The Case of Telecommunications Infrastructure
As the world becomes "smart", with "smart cities", "smart grids", "smart buildings", etc., it is also becoming increasingly reliant on its telecommunications infrastructure. To answer the needs of smart applications, the underlying infrastructure must be extremely reliable, sustainable and highly adaptable to the system's changing conditions. Current and forthcoming smart systems increasingly require telecommunication networks that are ubiquitous, all pervasive, highly performant and transparent to users. This smoothness in network operation requires a complex, large scale and highly heterogeneous telecommunications infrastructure. Wireless, optical, satellite, aerial, computing and storage technology must efficiently work together to provide the availability and the response time that is required by smart applications. Networks need to rearrange their resource offering in the nick of the time, and that is only possible with the increased use of virtualization to define network functions, alongside a form of centralized network intelligence based on the concept of Software Defined Networking (SDN). Thus, telecommunications infrastructure itself must be the smartest, for all the other smart systems relying on it to function properly in real time.
An example of such infrastructure is currently provided by the deployment of 5G in large cities that may set virtual networks, called "slices", to different smart systems, such as intelligent transportation, connected vehicles or telemedicine, each having applications with different real-time performance requirements. The challenge for operators is to ensure that those systems are always available, and that the response time provided by the infrastructure is suitable for each smart application. To help in this task, a citywide 4G/5G simulator has been developed at GERAD by Professor Brunilde Sansò's research group. The large-scale discrete event simulator recreates equipment specifications normalized by the telecommunications standards entities. It also uses real telecommunications and city infrastructure data to assess the response time of key applications and to detect problems in the network. One of the major challenges tackled by the research group is the large scale modelling of the system that may contain hundreds of base stations operating at the millisecond level in a citywide networking mode. Another challenge is the mapping of the citywide application into the simulated infrastructure. From the time-scale standpoint, the mapping implies assessing the application performance, in minutes or hours while simulating milliseconds, which involves advanced statistical and machine learning modelling. Another challenge arises from mobility applications, such as V2V or ITS that, in their path towards their destination, make use of different telecommunications equipment. Thus, the mapping needs advanced algorithms for distributed computations.
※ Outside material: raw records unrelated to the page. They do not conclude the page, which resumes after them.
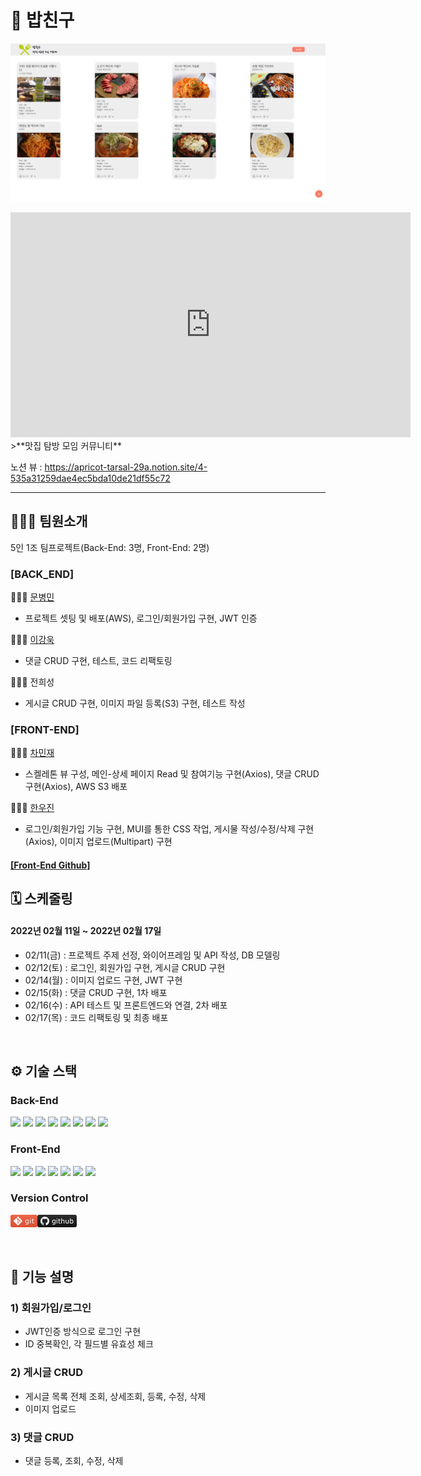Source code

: # 👀 밥친구
![img_2.png](img_2.png)

<iframe width="640" height="360" src="https://www.youtube.com/watch?v=5NKD60wRSOg" frameborder="0" gesture="media" allowfullscreen=""></iframe>
>**맛집 탐방 모임 커뮤니티**

<br />   

노션 뷰 : https://apricot-tarsal-29a.notion.site/4-535a31259dae4ec5bda10de21df55c72

---

🧑🏻‍💻 팀원소개
---
5인 1조 팀프로젝트(Back-End: 3명, Front-End: 2명)
### [BACK_END] 
🧑🏻‍💻 [문병민](https://github.com/qudalsrnt3x) <br/>

- 프로젝트 셋팅 및 배포(AWS), 로그인/회원가입 구현, JWT 인증

🧑🏻‍💻 [이강욱](https://github.com/Kanguk1) <br/>

- 댓글 CRUD 구현, 테스트, 코드 리팩토링

🧑🏻‍💻 전희성 

- 게시글 CRUD 구현, 이미지 파일 등록(S3) 구현, 테스트 작성

### [FRONT-END] 
🧑🏻‍💻 [차민재](https://github.com/letminjae) <br/>

- 스켈레톤 뷰 구성, 메인-상세 페이지 Read 및 참여기능 구현(Axios), 댓글 CRUD 구현(Axios), AWS S3 배포

🧑🏻‍💻 [한우진](https://github.com/han-woo-jin)

- 로그인/회원가입 기능 구현, MUI를 통한 CSS 작업, 게시물 작성/수정/삭제 구현(Axios), 이미지 업로드(Multipart) 구현

#### [\[Front-End Github\]](https://github.com/letminjae/RiceFriend_FE)

## 🗓 스케줄링
#### 2022년 02월 11일 ~ 2022년 02월 17일

- 02/11(금) : 프로젝트 주제 선정, 와이어프레임 및 API 작성, DB 모델링
- 02/12(토) : 로그인, 회원가입 구현, 게시글 CRUD 구현
- 02/14(월) : 이미지 업로드 구현, JWT 구현
- 02/15(화) : 댓글 CRUD 구현, 1차 배포
- 02/16(수) : API 테스트 및 프론트엔드와 연결, 2차 배포
- 02/17(목) : 코드 리팩토링 및 최종 배포

<br />

## ⚙️ 기술 스택

### Back-End

<div>
  <img src="https://img.shields.io/badge/JAVA-007396?style=for-the-badge&logo=java&logoColor=white">
  <img src="https://img.shields.io/badge/Spring-6DB33F?style=for-the-badge&logo=Spring&logoColor=white">
  <img src="https://img.shields.io/badge/Springboot-6DB33F?style=for-the-badge&logo=Springboot&logoColor=white">
  <img src="https://img.shields.io/badge/gradle-02303A?style=for-the-badge&logo=gradle&logoColor=white">
  <img src="https://img.shields.io/badge/mysql-4479A1?style=for-the-badge&logo=mysql&logoColor=white">
  <img src="https://img.shields.io/badge/swagger-85EA2D?style=for-the-badge&logo=swagger&logoColor=black">
  <img src="https://img.shields.io/badge/aws-232F3E?style=for-the-badge&logo=AmazonAWS&logoColor=white">
  <img src="https://img.shields.io/badge/github-181717?style=for-the-badge&logo=github&logoColor=white">

</div>  

### Front-End

<div>
  <img src="https://img.shields.io/badge/javascript-F7DF1E?style=for-the-badge&logo=javascript&logoColor=black">
  <img src="https://img.shields.io/badge/react-61DAFB?style=for-the-badge&logo=react&logoColor=black">
  <img src="https://img.shields.io/badge/html-E34F26?style=for-the-badge&logo=html5&logoColor=white">
  <img src="https://img.shields.io/badge/css-1572B6?style=for-the-badge&logo=css3&logoColor=white">
  <img src="https://img.shields.io/badge/figma-F24E1E?style=for-the-badge&logo=figma&logoColor=black">
  <img src="https://img.shields.io/badge/aws-232F3E?style=for-the-badge&logo=AmazonAWS&logoColor=white">
  <img src="https://img.shields.io/badge/github-181717?style=for-the-badge&logo=github&logoColor=white">  

</div>

### Version Control

![img.png](img.png)![img_1.png](img_1.png)


<br />


 🔑 기능 설명
---
### 1) 회원가입/로그인

- JWT인증 방식으로 로그인 구현
- ID 중복확인, 각 필드별 유효성 체크

### 2) 게시글 CRUD

- 게시글 목록 전체 조회, 상세조회, 등록, 수정, 삭제
- 이미지 업로드

### 3) 댓글 CRUD

- 댓글 등록, 조회, 수정, 삭제

<br />
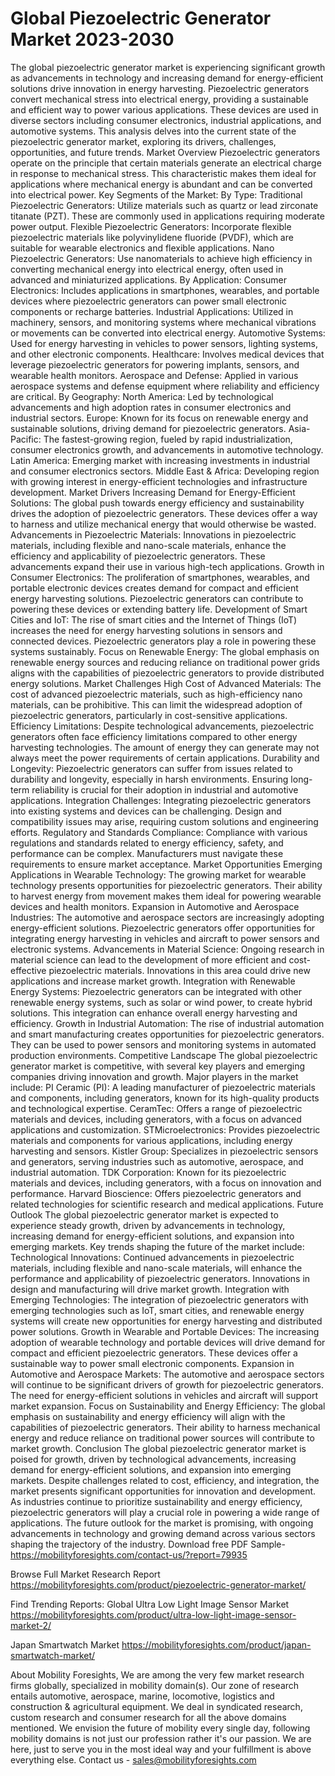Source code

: # Global Piezoelectric Generator Market 2023-2030
The global piezoelectric generator market is experiencing significant growth as advancements in technology and increasing demand for energy-efficient solutions drive innovation in energy harvesting. Piezoelectric generators convert mechanical stress into electrical energy, providing a sustainable and efficient way to power various applications. These devices are used in diverse sectors including consumer electronics, industrial applications, and automotive systems. This analysis delves into the current state of the piezoelectric generator market, exploring its drivers, challenges, opportunities, and future trends.
Market Overview
Piezoelectric generators operate on the principle that certain materials generate an electrical charge in response to mechanical stress. This characteristic makes them ideal for applications where mechanical energy is abundant and can be converted into electrical power.
Key Segments of the Market:
By Type:
Traditional Piezoelectric Generators: Utilize materials such as quartz or lead zirconate titanate (PZT). These are commonly used in applications requiring moderate power output.
Flexible Piezoelectric Generators: Incorporate flexible piezoelectric materials like polyvinylidene fluoride (PVDF), which are suitable for wearable electronics and flexible applications.
Nano Piezoelectric Generators: Use nanomaterials to achieve high efficiency in converting mechanical energy into electrical energy, often used in advanced and miniaturized applications.
By Application:
Consumer Electronics: Includes applications in smartphones, wearables, and portable devices where piezoelectric generators can power small electronic components or recharge batteries.
Industrial Applications: Utilized in machinery, sensors, and monitoring systems where mechanical vibrations or movements can be converted into electrical energy.
Automotive Systems: Used for energy harvesting in vehicles to power sensors, lighting systems, and other electronic components.
Healthcare: Involves medical devices that leverage piezoelectric generators for powering implants, sensors, and wearable health monitors.
Aerospace and Defense: Applied in various aerospace systems and defense equipment where reliability and efficiency are critical.
By Geography:
North America: Led by technological advancements and high adoption rates in consumer electronics and industrial sectors.
Europe: Known for its focus on renewable energy and sustainable solutions, driving demand for piezoelectric generators.
Asia-Pacific: The fastest-growing region, fueled by rapid industrialization, consumer electronics growth, and advancements in automotive technology.
Latin America: Emerging market with increasing investments in industrial and consumer electronics sectors.
Middle East & Africa: Developing region with growing interest in energy-efficient technologies and infrastructure development.
Market Drivers
Increasing Demand for Energy-Efficient Solutions: The global push towards energy efficiency and sustainability drives the adoption of piezoelectric generators. These devices offer a way to harness and utilize mechanical energy that would otherwise be wasted.
Advancements in Piezoelectric Materials: Innovations in piezoelectric materials, including flexible and nano-scale materials, enhance the efficiency and applicability of piezoelectric generators. These advancements expand their use in various high-tech applications.
Growth in Consumer Electronics: The proliferation of smartphones, wearables, and portable electronic devices creates demand for compact and efficient energy harvesting solutions. Piezoelectric generators can contribute to powering these devices or extending battery life.
Development of Smart Cities and IoT: The rise of smart cities and the Internet of Things (IoT) increases the need for energy harvesting solutions in sensors and connected devices. Piezoelectric generators play a role in powering these systems sustainably.
Focus on Renewable Energy: The global emphasis on renewable energy sources and reducing reliance on traditional power grids aligns with the capabilities of piezoelectric generators to provide distributed energy solutions.
Market Challenges
High Cost of Advanced Materials: The cost of advanced piezoelectric materials, such as high-efficiency nano materials, can be prohibitive. This can limit the widespread adoption of piezoelectric generators, particularly in cost-sensitive applications.
Efficiency Limitations: Despite technological advancements, piezoelectric generators often face efficiency limitations compared to other energy harvesting technologies. The amount of energy they can generate may not always meet the power requirements of certain applications.
Durability and Longevity: Piezoelectric generators can suffer from issues related to durability and longevity, especially in harsh environments. Ensuring long-term reliability is crucial for their adoption in industrial and automotive applications.
Integration Challenges: Integrating piezoelectric generators into existing systems and devices can be challenging. Design and compatibility issues may arise, requiring custom solutions and engineering efforts.
Regulatory and Standards Compliance: Compliance with various regulations and standards related to energy efficiency, safety, and performance can be complex. Manufacturers must navigate these requirements to ensure market acceptance.
Market Opportunities
Emerging Applications in Wearable Technology: The growing market for wearable technology presents opportunities for piezoelectric generators. Their ability to harvest energy from movement makes them ideal for powering wearable devices and health monitors.
Expansion in Automotive and Aerospace Industries: The automotive and aerospace sectors are increasingly adopting energy-efficient solutions. Piezoelectric generators offer opportunities for integrating energy harvesting in vehicles and aircraft to power sensors and electronic systems.
Advancements in Material Science: Ongoing research in material science can lead to the development of more efficient and cost-effective piezoelectric materials. Innovations in this area could drive new applications and increase market growth.
Integration with Renewable Energy Systems: Piezoelectric generators can be integrated with other renewable energy systems, such as solar or wind power, to create hybrid solutions. This integration can enhance overall energy harvesting and efficiency.
Growth in Industrial Automation: The rise of industrial automation and smart manufacturing creates opportunities for piezoelectric generators. They can be used to power sensors and monitoring systems in automated production environments.
Competitive Landscape
The global piezoelectric generator market is competitive, with several key players and emerging companies driving innovation and growth. Major players in the market include:
PI Ceramic (PI): A leading manufacturer of piezoelectric materials and components, including generators, known for its high-quality products and technological expertise.
CeramTec: Offers a range of piezoelectric materials and devices, including generators, with a focus on advanced applications and customization.
STMicroelectronics: Provides piezoelectric materials and components for various applications, including energy harvesting and sensors.
Kistler Group: Specializes in piezoelectric sensors and generators, serving industries such as automotive, aerospace, and industrial automation.
TDK Corporation: Known for its piezoelectric materials and devices, including generators, with a focus on innovation and performance.
Harvard Bioscience: Offers piezoelectric generators and related technologies for scientific research and medical applications.
Future Outlook
The global piezoelectric generator market is expected to experience steady growth, driven by advancements in technology, increasing demand for energy-efficient solutions, and expansion into emerging markets. Key trends shaping the future of the market include:
Technological Innovations: Continued advancements in piezoelectric materials, including flexible and nano-scale materials, will enhance the performance and applicability of piezoelectric generators. Innovations in design and manufacturing will drive market growth.
Integration with Emerging Technologies: The integration of piezoelectric generators with emerging technologies such as IoT, smart cities, and renewable energy systems will create new opportunities for energy harvesting and distributed power solutions.
Growth in Wearable and Portable Devices: The increasing adoption of wearable technology and portable devices will drive demand for compact and efficient piezoelectric generators. These devices offer a sustainable way to power small electronic components.
Expansion in Automotive and Aerospace Markets: The automotive and aerospace sectors will continue to be significant drivers of growth for piezoelectric generators. The need for energy-efficient solutions in vehicles and aircraft will support market expansion.
Focus on Sustainability and Energy Efficiency: The global emphasis on sustainability and energy efficiency will align with the capabilities of piezoelectric generators. Their ability to harness mechanical energy and reduce reliance on traditional power sources will contribute to market growth.
Conclusion
The global piezoelectric generator market is poised for growth, driven by technological advancements, increasing demand for energy-efficient solutions, and expansion into emerging markets. Despite challenges related to cost, efficiency, and integration, the market presents significant opportunities for innovation and development. As industries continue to prioritize sustainability and energy efficiency, piezoelectric generators will play a crucial role in powering a wide range of applications. The future outlook for the market is promising, with ongoing advancements in technology and growing demand across various sectors shaping the trajectory of the industry.
Download free PDF Sample-https://mobilityforesights.com/contact-us/?report=79935



Browse Full Market Research Report 
https://mobilityforesights.com/product/piezoelectric-generator-market/


Find Trending Reports:
Global Ultra Low Light Image Sensor Market
https://mobilityforesights.com/product/ultra-low-light-image-sensor-market-2/



Japan Smartwatch Market
https://mobilityforesights.com/product/japan-smartwatch-market/





About Mobility Foresights,
We are among the very few market research firms globally, specialized in mobility domain(s). Our zone of research entails automotive, aerospace, marine, locomotive, logistics and construction & agricultural equipment. We deal in syndicated research, custom research and consumer research for all the above domains mentioned.
We envision the future of mobility every single day, following mobility domains is not just our profession rather it's our passion. We are here, just to serve you in the most ideal way and your fulfillment is above everything else. Contact us -  sales@mobilityforesights.com 
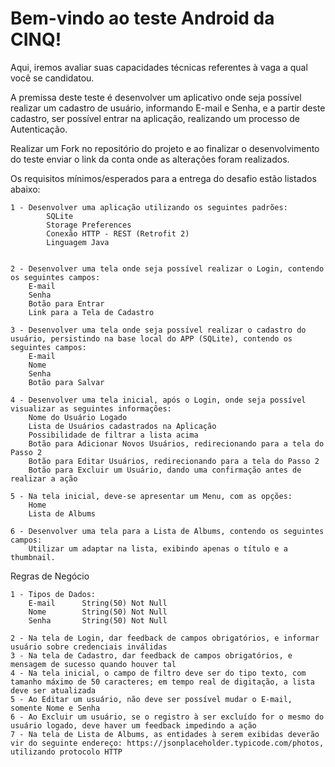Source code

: # Bem-vindo ao teste Android da CINQ!

Aqui, iremos avaliar suas capacidades técnicas referentes à vaga a qual você se candidatou.

A premissa deste teste é desenvolver um aplicativo onde seja possível realizar um cadastro de usuário, informando E-mail e Senha, e a partir deste cadastro, ser possível entrar na aplicação, realizando um processo de Autenticação.

Realizar um Fork no repositório do projeto e ao finalizar o desenvolvimento do teste enviar o link da conta onde as alterações foram realizados.

Os requisitos mínimos/esperados para a entrega do desafio estão listados abaixo:

	1 - Desenvolver uma aplicação utilizando os seguintes padrões:
			SQLite
    		Storage Preferences
    		Conexão HTTP - REST (Retrofit 2)
    		Linguagem Java

		
	2 - Desenvolver uma tela onde seja possível realizar o Login, contendo os seguintes campos:
		E-mail
		Senha
		Botão para Entrar
		Link para a Tela de Cadastro
		
	3 - Desenvolver uma tela onde seja possível realizar o cadastro do usuário, persistindo na base local do APP (SQLite), contendo os seguintes campos:
		E-mail
		Nome
		Senha
		Botão para Salvar
		
	4 - Desenvolver uma tela inicial, após o Login, onde seja possível visualizar as seguintes informações:
		Nome do Usuário Logado
		Lista de Usuários cadastrados na Aplicação
		Possibilidade de filtrar a lista acima
		Botão para Adicionar Novos Usuários, redirecionando para a tela do Passo 2
		Botão para Editar Usuários, redirecionando para a tela do Passo 2
		Botão para Excluir um Usuário, dando uma confirmação antes de realizar a ação
		
	5 - Na tela inicial, deve-se apresentar um Menu, com as opções:
		Home
		Lista de Albums
		
	6 - Desenvolver uma tela para a Lista de Albums, contendo os seguintes campos:
	  	Utilizar um adaptar na lista, exibindo apenas o título e a thumbnail.
		
Regras de Negócio
	
	1 - Tipos de Dados:
		E-mail  	String(50) Not Null
		Nome  		String(50) Not Null
		Senha 	 	String(50) Not Null
		
	2 - Na tela de Login, dar feedback de campos obrigatórios, e informar usuário sobre credenciais inválidas
	3 - Na tela de Cadastro, dar feedback de campos obrigatórios, e mensagem de sucesso quando houver tal
	4 - Na tela inicial, o campo de filtro deve ser do tipo texto, com tamanho máximo de 50 caracteres; em tempo real de digitação, a lista deve ser atualizada
	5 - Ao Editar um usuário, não deve ser possível mudar o E-mail, somente Nome e Senha
	6 - Ao Excluir um usuário, se o registro à ser excluído for o mesmo do usuário logado, deve haver um feedback impedindo a ação
	7 - Na tela de Lista de Albums, as entidades à serem exibidas deverão vir do seguinte endereço: https://jsonplaceholder.typicode.com/photos, utilizando protocolo HTTP
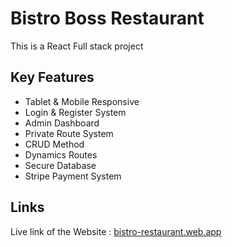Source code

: 
# Bistro Boss Restaurant 

This is a React Full stack project


## Key Features

 - Tablet & Mobile Responsive
 - Login & Register System 
 - Admin Dashboard
 - Private Route System
 - CRUD Method
 - Dynamics Routes
 - Secure Database
 - Stripe Payment System
 

## Links

Live link of the Website :  [bistro-restaurant.web.app](https://bistro-restaurant-a4f98.web.app/)




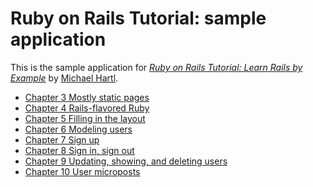 # Ruby on Rails Tutorial: sample application

This is the sample application for
[*Ruby on Rails Tutorial: Learn Rails by Example*](http://railstutorial.org/)
by [Michael Hartl](http://michaelhartl.com/).

* [Chapter 3 Mostly static pages](http://ruby.railstutorial.org/chapters/static-pages#top)
* [Chapter 4 Rails-flavored Ruby](http://ruby.railstutorial.org/chapters/rails-flavored-ruby#top)
* [Chapter 5 Filling in the layout](http://ruby.railstutorial.org/chapters/filling-in-the-layout#top)
* [Chapter 6 Modeling users](http://ruby.railstutorial.org/chapters/modeling-users#top)
* [Chapter 7 Sign up](http://ruby.railstutorial.org/chapters/sign-up#top)
* [Chapter 8 Sign in, sign out](http://ruby.railstutorial.org/chapters/sign-in-sign-out#top)
* [Chapter 9 Updating, showing, and deleting users](http://ruby.railstutorial.org/chapters/updating-showing-and-deleting-users#top)
* [Chapter 10 User microposts](http://ruby.railstutorial.org/chapters/user-microposts#top)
Finally, machine learning methods are put in place to assess the performance of the applications and to identify network problems, such as dormant cells or denial of service attacks. An on-line version of the simulator can be accessed here.
A final thought on real-time decision-making and telecommunication infrastructure is that the "smartness", reliability and high availability of such infrastructure comes with a hidden price: increased energy consumption and environmental impact of data centres and network components. For years, Professor Sansò's group has been interested in ways of guaranteeing network reliability and availability while reducing energy consumption and environmental impact. Among others, the intelligent real-time operation of data centres, the design and operation of wireless access with energy constraints and the study of networks fed by solar energy. The next step currently being developed as an extension of the above-mentioned citywide simulator is how to integrate unreliable energy sources to insure real-time response of smart applications even in challenged and catastrophic conditions.
Manzanilla-Salazar, O.G., Malandra, F., Mellah, H., Wette, C., Sansò, B., A Machine Learning Framework for Sleeping Cell Detection in a Smart-City IoT Telecommunications Infrastructure. IEEE Access, 8, 61213-61225, 2020.
Seyedi, Y., Karimi, H., Wette, C., Sansò, B., A New Approach to Reliability Assessment and Improvement of Synchrophasor Communications in Smart Grids. IEEE Transactions on Smart Grid, 11(5), 4415-4426, 2020.
D'Amours, M., Girard, A., Sansò, B., Planning Solar in Energy-managed Cellular Networks. IEEE Access, 6, 65212-65226, 2018.
Malandra, F., Chiquette, L.O., Lafontaine-Bedard, L.P., Sansò, B., Traffic characterization and LTE performance analysis for M2M communications in smart cities. Pervasive and Mobile Computing, 48, 59-68, 2018.
Larumbe, F., Sansò, B., A Tabu Search Algorithm for the Location of Data Centers and Software Components in Green Cloud Computing Networks. IEEE Transactions of Cloud Computing, 1(1), 22-35, 2013.
Boiardi, S., Capone, A., Sansò, B., Radio planning of energy-aware cellular networks. Computer Networks, 57(13), 2564-2577, 2013.